# My new helper :)



## CJ (May 10, 2002)

Isn't she sweet?


----------



## Homesteader (Jul 13, 2002)

I may actually die of sweetness overload!


----------



## Homesteader (Jul 13, 2002)

My post could be read wrong, I think this is soooooooooo adorable.......just for the record........


----------



## CJ (May 10, 2002)

LOL I got it  I felt the same way when I opened the package


----------



## homemaid (Apr 26, 2011)

She is a cutie and I love the machine... I have the same one..


----------



## CJ (May 10, 2002)

Thanks, the 15-91 is a great machine!


----------



## COSunflower (Dec 4, 2006)

The cutest thing!!!!!


----------



## flowergurl (Feb 27, 2007)

Adorable! What's her name?


----------



## MoTightwad (Sep 6, 2011)

CJ, You are going to love this machine the more you use it. I have 3 at the present time, and I love them. One is Sylvia, one is Helen and One Barbara. My wonderful Mother in law is Helen and it is by far my fav. Not partial, but it just fits both me and her. I have used my machines to sew heavy fabric, canvas, blue jeans patching and quilting. I also have several other Singers, and one sews leather to make bill folds and stuff like that. I have one that I got at a sale for $6.00 and the joke of it was that I was talking and waving my hands around and the auctioneer thoght I was bidding and sold it to me. But I love it.

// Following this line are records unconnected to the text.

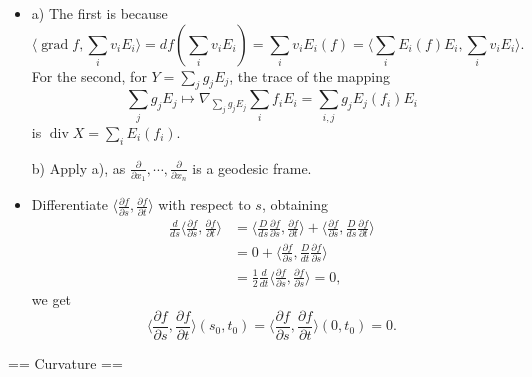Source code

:\begin{itemize}
    \item[8.] a) The first is because
    \[\langle \operatorname{grad}f,\sum_i v_iE_i \rangle
    =df(\sum_i v_iE_i)=\sum_i v_iE_i(f)
    =\langle \sum_i E_i(f)E_i,\sum_i v_iE_i \rangle.\]
    For the second, for $Y=\sum\limits_j g_jE_j$, the trace of the mapping
    \[\sum_j g_jE_j \mapsto \nabla_{\sum\limits_j g_jE_j}\sum_i f_iE_i
    =\sum_{i,j} g_jE_j(f_i)E_i\]
    is $\operatorname{div}X=\sum\limits_i E_i(f_i)$.

    b) Apply a), as $\frac{\partial}{\partial x_1},\cdots,
    \frac{\partial}{\partial x_n}$ is a geodesic frame.

    \item[10.] Differentiate $\big\langle\frac{\partial f}{\partial s},
    \frac{\partial f}{\partial t}\big\rangle$ with respect to $s$, obtaining
    \begin{align*}
        \frac{d}{ds}\bigg\langle\frac{\partial f}{\partial s},
        \frac{\partial f}{\partial t}\bigg\rangle
        &=\bigg\langle\frac{D}{ds}\frac{\partial f}{\partial s},
        \frac{\partial f}{\partial t}\bigg\rangle+
        \bigg\langle\frac{\partial f}{\partial s},
        \frac{D}{ds}\frac{\partial f}{\partial t}\bigg\rangle\\
        &=0+\bigg\langle\frac{\partial f}{\partial s},
        \frac{D}{dt}\frac{\partial f}{\partial s}\bigg\rangle\\
        &=\frac{1}{2}\frac{d}{dt}\bigg\langle\frac{\partial f}{\partial s},
        \frac{\partial f}{\partial s}\bigg\rangle=0,
    \end{align*}
    we get
    \[\bigg\langle\frac{\partial f}{\partial s},
    \frac{\partial f}{\partial t}\bigg\rangle(s_0,t_0)
    =\bigg\langle\frac{\partial f}{\partial s},
    \frac{\partial f}{\partial t}\bigg\rangle(0,t_0)=0.\]
\end{itemize}

== Curvature ==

When I die, my 3 dd's will each get to pick what machine they want and the rest will be sold to some one that will love it as much as me. Good luck and be sure to name the machine.


----------



## CJ (May 10, 2002)

Heheh, it was the mouse I was showing off, not the the machine. I've had the 15-91 for a few years now and do love it!


----------



## Macybaby (Jun 16, 2006)

the mouse in very cute!

I love my 15-91 also. I think I've got three of them.


----------



## PonderosaQ (Jan 12, 2004)

She is just adorable. I hope she works out well as your helper some of them are prone to tasting the product but she looks too dignified for that.


----------